A team needs to extract text, tables, and key-value pairs from scanned vendor forms before summarization. Which AWS service is the best fit for the extraction stage?

Amazon Textract. Amazon Textract is designed to extract text, forms, and tables from documents. Summarization and compliance review are separate stages.

A generated contract summary says a required clause is present, but no extracted text supports the claim. What should the workflow do?

Route the item for human review and show the unsupported claim. Unsupported generated conclusions in compliance workflows should trigger review. The reviewer needs the original document, extraction output, citations, and uncertainty.

Which control best addresses unexpected sensitive data appearing in the document intake S3 bucket?

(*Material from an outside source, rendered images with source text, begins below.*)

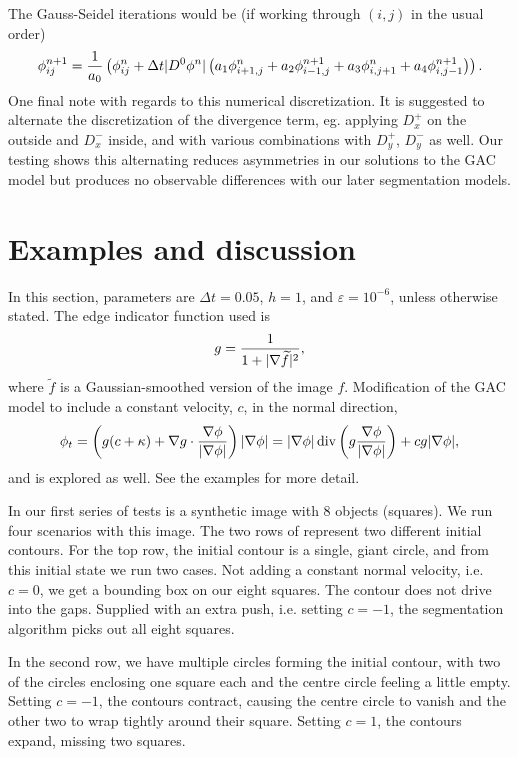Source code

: The Gauss-Seidel iterations would be (if working through $(i,j)$ in the usual order)
\begin{align*}
\phi^{n+1}_{ij} 
= \frac{1}{a_0} 
\left( \phi^n_{ij} + \Delta t \lvert D^0 \phi^n\rvert
\left( a_1 \phi^n_{i+1,j} + a_2 \phi^{n+1}_{i-1,j} + a_3 \phi^{n}_{i,j+1} + a_4 \phi^{n+1}_{i,j-1}
\right)
\right).
\end{align*}
One final note with regards to this numerical discretization. It is suggested to alternate the discretization of the divergence term, eg. applying $D^+_x$ on the outside and $D^-_x$ inside, and with various combinations with $D^+_y$, $D^-_y$ as well. Our testing shows this alternating reduces asymmetries in our solutions to the GAC model but produces no observable differences with our later segmentation models.


\section{Examples and discussion} 
In this section, parameters are $\Delta t = 0.05$, $h = 1$, and $\varepsilon = 10^{-6}$, unless otherwise stated.
The edge indicator function used is 
\begin{align}
g = \frac{1}{1 + \lvert\nabla \widetilde f\rvert^2 },
\label{eq:edge_indicator}
\end{align}
where $\widetilde f$ is a Gaussian-smoothed version of the image $f$. Modification of the GAC model to include a constant velocity, $c$, in the normal direction, 
\begin{align}
\phi_t 
= \left( g ( c + \kappa) + \nabla g \cdot \frac{\nabla \phi}{\lvert\nabla \phi\rvert} \right) \lvert\nabla \phi\rvert
= 
\lvert\nabla \phi\rvert \operatorname{div}\left( g \frac{\nabla \phi}{\lvert\nabla \phi\rvert} \right) 
+ cg \lvert\nabla \phi\rvert,
\label{eq:gac+c}
\end{align}
and is explored as well. See the examples for more detail.


In our first series of tests is a synthetic image with 8 objects (squares). We run four scenarios with this image. The two rows of  represent two different initial contours. For the top row, the initial contour is a single, giant circle, and from this initial state we run two cases.  Not adding a constant normal velocity, i.e. $c = 0$, we get a bounding box on our eight squares. The contour does not drive into the gaps. Supplied with an extra push, i.e. setting $c = -1$, the segmentation algorithm picks out all eight squares.
	
In the second row, we have multiple circles forming the initial contour, with two of the circles enclosing one square each and the centre circle feeling a little empty. Setting $c = -1$, the contours contract, causing the centre circle to vanish and the other two to wrap tightly around their square. Setting $c = 1$, the contours expand, missing two squares.
	
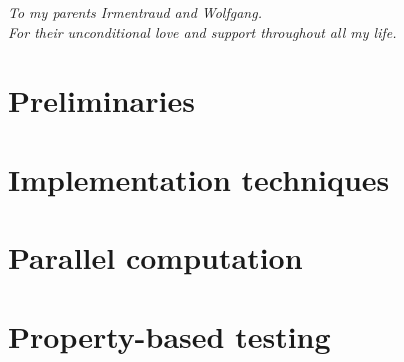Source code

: \documentclass[oneside]{book}
\begin{document}
%

\clearpage
\begin{center}
    \thispagestyle{empty}
    \vspace*{\fill}
    \textit{To my parents Irmentraud and Wolfgang. \\ For their unconditional love and support throughout all my life.}
    \vspace*{\fill}
\end{center}

\clearpage


\epigraphhead[450]{}
\part{Preliminaries}
\label{part:preliminaries}




\epigraphhead[450]{}
\part{Implementation techniques}
\label{part:implementation}



\epigraphhead[450]{}
\part{Parallel computation}
\label{part:parallel}


\epigraphhead[450]{}
\part{Property-based testing}
\label{part:property}

\end{document}

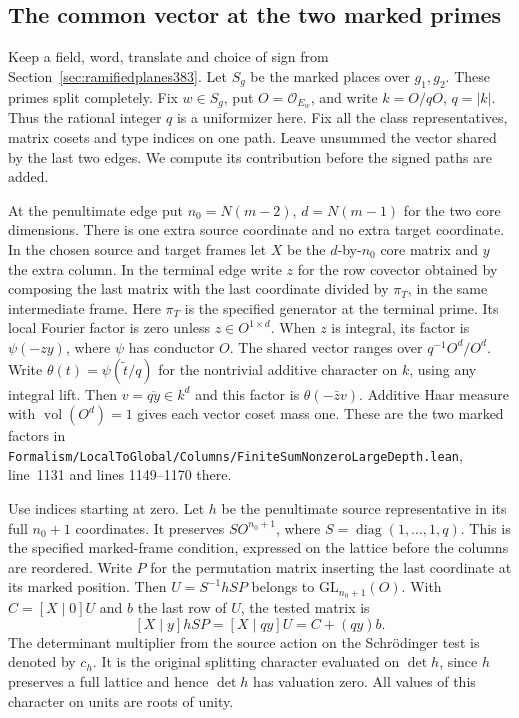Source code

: \documentclass[a4paper,11pt]{article}
\theoremstyle{definition}
\theoremstyle{remark}
\newcommand{\srcloc}[2]{{\small\nolinkurl{#1.lean}}, line~#2}
\numberwithin{equation}{section}
\begin{document}
\subsection{The common vector at the two marked primes}
\label{sec:coupledgauss386}

Keep a field, word, translate and choice of sign from
Section~\ref{sec:ramifiedplanes383}. Let \(S_g\) be the marked
places over \(g_1,g_2\). These primes split completely.
Fix \(w\in S_g\), put \(O=\mathcal O_{E_w}\), and write
\(k=O/qO\), \(q=|k|\). Thus the rational integer \(q\) is
a uniformizer here. Fix all the class representatives, matrix
cosets and type indices on one path. Leave unsummed the vector
shared by the last two edges. We compute its contribution
before the signed paths are added.

At the penultimate edge put \(n_0=N(m-2)\), \(d=N(m-1)\)
for the two core dimensions. There is one extra source coordinate
and no extra target coordinate. In the chosen source and target
frames let \(X\) be the \(d\)-by-\(n_0\) core matrix and \(y\)
the extra column. In the terminal edge write \(z\) for the row
covector obtained by composing the last matrix with the last
coordinate divided by \(\pi_T\), in the same intermediate frame.
Here \(\pi_T\) is the specified generator at the terminal prime.
Its local Fourier factor is zero unless \(z\in O^{1\times d}\).
When \(z\) is integral, its factor is \(\psi(-zy)\), where
\(\psi\) has conductor \(O\). The shared vector ranges over
\(q^{-1}O^d/O^d\). Write \(\theta(t)=\psi(\tilde t/q)\)
for the nontrivial additive character on \(k\), using any
integral lift. Then \(v=\overline{qy}\in k^d\) and this factor
is \(\theta(-\bar z v)\). Additive Haar measure with
\(\operatorname{vol}(O^d)=1\) gives each vector coset mass one.
These are the two marked factors in
\srcloc{Formalism/LocalToGlobal/Columns/FiniteSumNonzeroLargeDepth}{1131}
and lines 1149--1170 there.

Use indices starting at zero. Let \(h\) be the penultimate
source representative in its full \(n_0+1\) coordinates.
It preserves \(S O^{n_0+1}\), where
\(S=\operatorname{diag}(1,\ldots,1,q)\).
This is the specified marked-frame condition, expressed on the
lattice before the columns are reordered. Write \(P\) for the
permutation matrix inserting the last coordinate at its marked
position. Then \(U=S^{-1}hSP\) belongs to
\(\mathrm{GL}_{n_0+1}(O)\). With \(C=[X\mid 0]U\) and \(b\)
the last row of \(U\), the tested matrix is
\[
     [X\mid y]hSP=[X\mid qy]U=C+(qy)b .
\]
The determinant multiplier from the source action on the
Schr\"odinger test is denoted by \(c_h\). It is the original
splitting character evaluated on \(\det h\), since \(h\)
preserves a full lattice and hence \(\det h\) has valuation
zero. All values of this character on units are roots of unity.
\end{document}
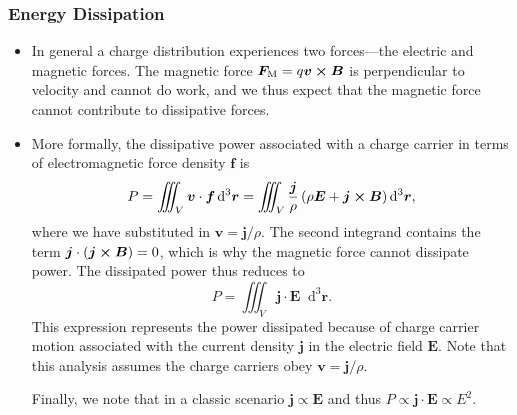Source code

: \documentclass[11pt, a4paper]{article}
\newcommand{\diff}{\mathop{}\!\mathrm{d}} %
\newcommand{\dr}{\diff^{3} \r}  %
\renewcommand{\vec}[1]{\bm{#1}} %
\renewcommand{\r}{\vec{r}}
\newcommand{\E}{\vec{E}} %
\newcommand{\B}{\vec{B}} %
\renewcommand{\j}{\vec{j}}  %
\begin{document}
\subsubsection{Energy Dissipation}
\begin{itemize}
    \item In general a charge distribution experiences two forces---the electric and magnetic forces. The magnetic force $ \vec{F}_{\text{M}} = q \vec{v} \cross \B  $ is perpendicular to velocity and cannot do work, and we thus expect that the magnetic force cannot contribute to dissipative forces. 
	
	\item More formally, the dissipative power associated with a charge carrier in terms of electromagnetic force density $ \vec{f} $ is
	\begin{equation*}
		P = \iiint_{V} \vec{v} \cdot \vec{f} \dr = \iiint_{V} \frac{\j}{\rho} \left(\rho \E + \j \cross \B\right)\dr,
	\end{equation*}
	where we have substituted in $ \vec{v} = \j/\rho $. The second integrand contains the term $ \j \cdot (\j \cross \B) = 0 $, which is why the magnetic force cannot dissipate power. The dissipated power thus reduces to
	\begin{equation*}
		P = \iiint_{V} \j \cdot \E \dr.
	\end{equation*}
	This expression represents the power dissipated because of charge carrier motion associated with the current density $ \j $ in the electric field $ \E $. Note that this analysis assumes the charge carriers obey $ \vec{v} = \j / \rho $. 
	
    Finally, we note that in a classic scenario $ \j \propto \E $ and thus $ P \propto \j \cdot \E \propto E^{2} $. 
		
\end{itemize}
\end{document}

Use Amazon Macie findings as part of the data discovery and review process. Amazon Macie helps discover sensitive data in S3. Findings can inform privacy controls, access review, and whether the intake process should pause.

Document Intelligence and Compliance Review | Free Guide 2026

Lab scenario: contract and policy review intake

A financial services operations team receives vendor contracts, policy attestations, insurance certificates, and audit questionnaires. Reviewers manually open PDFs, copy fields into a case system, flag missing clauses, and write a short compliance summary. The team wants AI assistance to extract fields, identify document type, summarize key obligations, and route exceptions. The chief compliance officer says the AI may assist reviewers, but it may not make final legal or compliance decisions.

Start by splitting the workflow into stages. Document upload and storage are not the same as text extraction. Extraction is not the same as legal interpretation. Summarization is not the same as approval. A practitioner should map each stage to the service that fits the job and the risk control that keeps the workflow auditable. This prevents the common mistake of asking one foundation model to read everything, decide everything, and store everything with no review trail.

Workflow stage	AWS fit	Practitioner control question
Secure intake	Amazon S3 with KMS encryption and strict IAM	Who can upload, read, tag, delete, and restore documents?
Sensitive data discovery	Amazon Macie for S3 data discovery	Are PII and sensitive buckets known before documents enter AI workflows?
OCR and forms	Amazon Textract	Are forms, tables, signatures, and low-quality scans tested separately?
Classification and entities	Amazon Comprehend or Bedrock classification prompts	Is the document type and field extraction accurate enough for routing?
Summary and clause review	Amazon Bedrock with a controlled prompt and citations to extracted text	Does the model state uncertainty and avoid unsupported legal conclusions?
Human review	Amazon A2I or an internal review queue	Which exceptions require a person and what evidence do they see?
Audit evidence	CloudTrail, CloudWatch, AWS Config, Audit Manager, and ticket history	Can the organization prove who accessed and approved each document?

The pilot should use non-sensitive sample documents or approved redacted copies. Store them in a dedicated S3 bucket with default encryption using AWS KMS, bucket policies that deny public access, and least-privilege IAM roles. Enable object versioning if the retention plan requires it. Use tags such as document type, business unit, review status, data classification, and retention category. If Macie flags unexpected sensitive data in a location that should hold redacted samples only, stop and fix the intake process before expanding the lab.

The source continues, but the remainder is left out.